Collected data entries:
<<<<
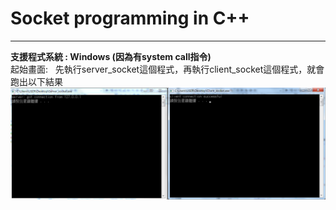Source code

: # Socket programming in C++
---
**支援程式系統 : Windows (因為有system call指令)**  
起始畫面:  
先執行server_socket這個程式，再執行client_socket這個程式，就會跑出以下結果
![start](https://github.com/Zane2453/Socket-Cplus-Gobang/blob/master/pic/1.png)  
>>>>
* Task instructions:
With the entries above as the source, set down exactly the lines from the one holding "programming in C++" through the last line, both ends included.

* Result of this task:
: # Socket programming in C++
---
**支援程式系統 : Windows (因為有system call指令)**  
起始畫面:  
先執行server_socket這個程式，再執行client_socket這個程式，就會跑出以下結果
![start](https://github.com/Zane2453/Socket-Cplus-Gobang/blob/master/pic/1.png)  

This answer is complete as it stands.